さて、整理後の開幕ロスターは以下のようになりました。
PG:ビバリー シェイ テオドシッチ ウォーレス
SG:ブラッドリー ルー ロビンソン
SF:ガリナリ バームーテ ソーンウェル
PF:ハリス スコット モトレー(2way)
C:ゴータット ハレル ボバン デルガド(2way)
開幕戦であったナゲッツ戦は惜敗したものの、開幕からハリスとガリナリのフォワード陣が奮闘。特に10月はポール、ハーデン、メロのビッグ3を結成した優勝候補のロケッツと2戦を戦いましたが、両試合ともに勝利。
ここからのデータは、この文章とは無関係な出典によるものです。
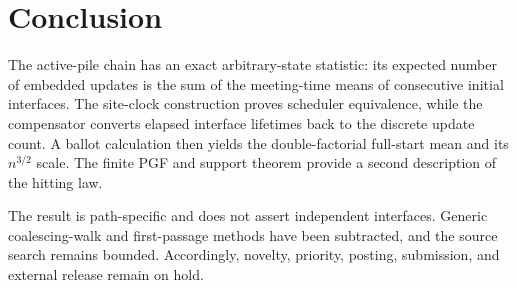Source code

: \section{Conclusion}\label{sec:conclusion}

The active-pile chain has an exact arbitrary-state statistic: its expected
number of embedded updates is the sum of the meeting-time means of consecutive
initial interfaces.  The site-clock construction proves scheduler
equivalence, while the compensator converts elapsed interface lifetimes back
to the discrete update count.  A ballot calculation then yields the
double-factorial full-start mean and its $n^{3/2}$ scale.  The finite PGF and
support theorem provide a second description of the hitting law.

The result is path-specific and does not assert independent interfaces.
Generic coalescing-walk and first-passage methods have been subtracted, and
the source search remains bounded.  Accordingly, novelty, priority, posting,
submission, and external release remain on hold.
古巣との対戦に燃えるハレルの活躍が印象的でしたね。特に28日のアウェイゲームではキャリアハイ30点(27分)と大爆発。ルーとハレルのコンビは今でこそ当然の認知度ですが、二人合わせて50点など昨シーズンまではほとんどありませんでしたから、息が合ってきたということでしょうか。チームはこの月強豪と当たりながらも4-3と健闘。今年もPO戦線に混じることが出来るかもと期待ができる滑り出しでした。
【11月】まさかの首位 しかし魅せた明智光秀ばりの三日天下
月間戦績:11-3 シーズン戦績:15-6
月別MVP Tobias Harris
11月はトバイアスに率いられたクリッパーズがまさかの大躍進。バックス、ウォリアーズなどの強豪に勝利するなど月間成績をなんと78%で乗り切ります。11月24日には西の首位に立ち、リーグを驚かせました。NBA公式のパワーランキングで一位になるなど、ファンとして誇らしい戦績を残してくれたのです。しかし12月には負けがこみ、ウェスタンカンファレンス8位まで転落したため、束の間の王者気分となりました。
印象に残っているのはバックス戦のオーバータイムで決勝点を決めたルーウィリアムズ。難易度の非常に高い、流れながらのスクープショットを沈め、総合勝率一位だったバックスに競り勝ちました。ルーがいれば接戦に持ち込んで勝てるという安心感が生まれました。続くウォリアーズ戦やスパーズ戦でもルーは持ち前の勝負強さを証明してくれました。その一方でクラッチタイムの弱さを露呈したのがトバイアスハリス。リズムでシュートを決める選手のため、クラッチタイムのマークの厳しい時間帯では活躍が限られてしまいました。マブズ戦でデニススミスにショットをブロックされたシーンはショックでした。しかし、彼はまだ26歳。伸びしろがまだまだあるということですね。
一方期待のルーキー、シェイ君。負傷離脱したエイブリーブラッドリーの代わりに先発に起用され、マルチな活躍をします。8日のブレイザーズ戦ではキャリアハイとなる19得点と大活躍し、多くのクリッパーズファンに希望を抱かせました。ブラッドリーが戻った後も先発として出場し、何と今季は負傷離脱0回!怪我への耐性もあり、近年怪我に悩まされ続けたクリッパーズとしてはとても嬉しいことですね。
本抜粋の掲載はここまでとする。